- [Exercise requirements]: Set down exactly the entries below, beginning at their first line and ending at the line with "لإنشاء سمة هندسية،".
[[ Available records open ]]
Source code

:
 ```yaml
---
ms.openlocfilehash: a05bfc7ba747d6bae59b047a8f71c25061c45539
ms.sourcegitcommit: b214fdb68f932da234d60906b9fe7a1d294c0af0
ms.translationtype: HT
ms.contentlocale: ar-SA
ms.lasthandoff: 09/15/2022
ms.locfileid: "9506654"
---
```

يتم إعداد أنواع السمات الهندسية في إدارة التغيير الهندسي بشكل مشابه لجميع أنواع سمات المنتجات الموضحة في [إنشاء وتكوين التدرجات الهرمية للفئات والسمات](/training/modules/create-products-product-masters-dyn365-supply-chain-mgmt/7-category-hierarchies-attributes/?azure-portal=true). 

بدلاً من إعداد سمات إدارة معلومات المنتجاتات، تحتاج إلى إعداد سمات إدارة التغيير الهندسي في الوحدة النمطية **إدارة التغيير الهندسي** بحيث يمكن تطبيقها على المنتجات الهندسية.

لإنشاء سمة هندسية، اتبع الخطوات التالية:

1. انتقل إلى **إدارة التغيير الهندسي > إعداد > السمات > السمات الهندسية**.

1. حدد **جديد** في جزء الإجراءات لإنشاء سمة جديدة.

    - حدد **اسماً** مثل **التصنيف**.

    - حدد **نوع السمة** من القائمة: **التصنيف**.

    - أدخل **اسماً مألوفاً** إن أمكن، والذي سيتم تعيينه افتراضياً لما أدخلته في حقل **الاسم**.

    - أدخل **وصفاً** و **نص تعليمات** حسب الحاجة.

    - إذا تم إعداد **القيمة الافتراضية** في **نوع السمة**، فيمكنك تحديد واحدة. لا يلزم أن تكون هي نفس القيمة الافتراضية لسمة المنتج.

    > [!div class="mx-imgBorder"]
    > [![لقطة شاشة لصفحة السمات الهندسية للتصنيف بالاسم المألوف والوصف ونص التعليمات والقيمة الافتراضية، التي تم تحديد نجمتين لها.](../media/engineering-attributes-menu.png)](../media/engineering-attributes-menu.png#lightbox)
[[ Available records closed ]]
- [Written answer]:
Source code

:
 ```yaml
---
ms.openlocfilehash: a05bfc7ba747d6bae59b047a8f71c25061c45539
ms.sourcegitcommit: b214fdb68f932da234d60906b9fe7a1d294c0af0
ms.translationtype: HT
ms.contentlocale: ar-SA
ms.lasthandoff: 09/15/2022
ms.locfileid: "9506654"
---
```

يتم إعداد أنواع السمات الهندسية في إدارة التغيير الهندسي بشكل مشابه لجميع أنواع سمات المنتجات الموضحة في [إنشاء وتكوين التدرجات الهرمية للفئات والسمات](/training/modules/create-products-product-masters-dyn365-supply-chain-mgmt/7-category-hierarchies-attributes/?azure-portal=true). 

بدلاً من إعداد سمات إدارة معلومات المنتجاتات، تحتاج إلى إعداد سمات إدارة التغيير الهندسي في الوحدة النمطية **إدارة التغيير الهندسي** بحيث يمكن تطبيقها على المنتجات الهندسية.

لإنشاء سمة هندسية، اتبع الخطوات التالية:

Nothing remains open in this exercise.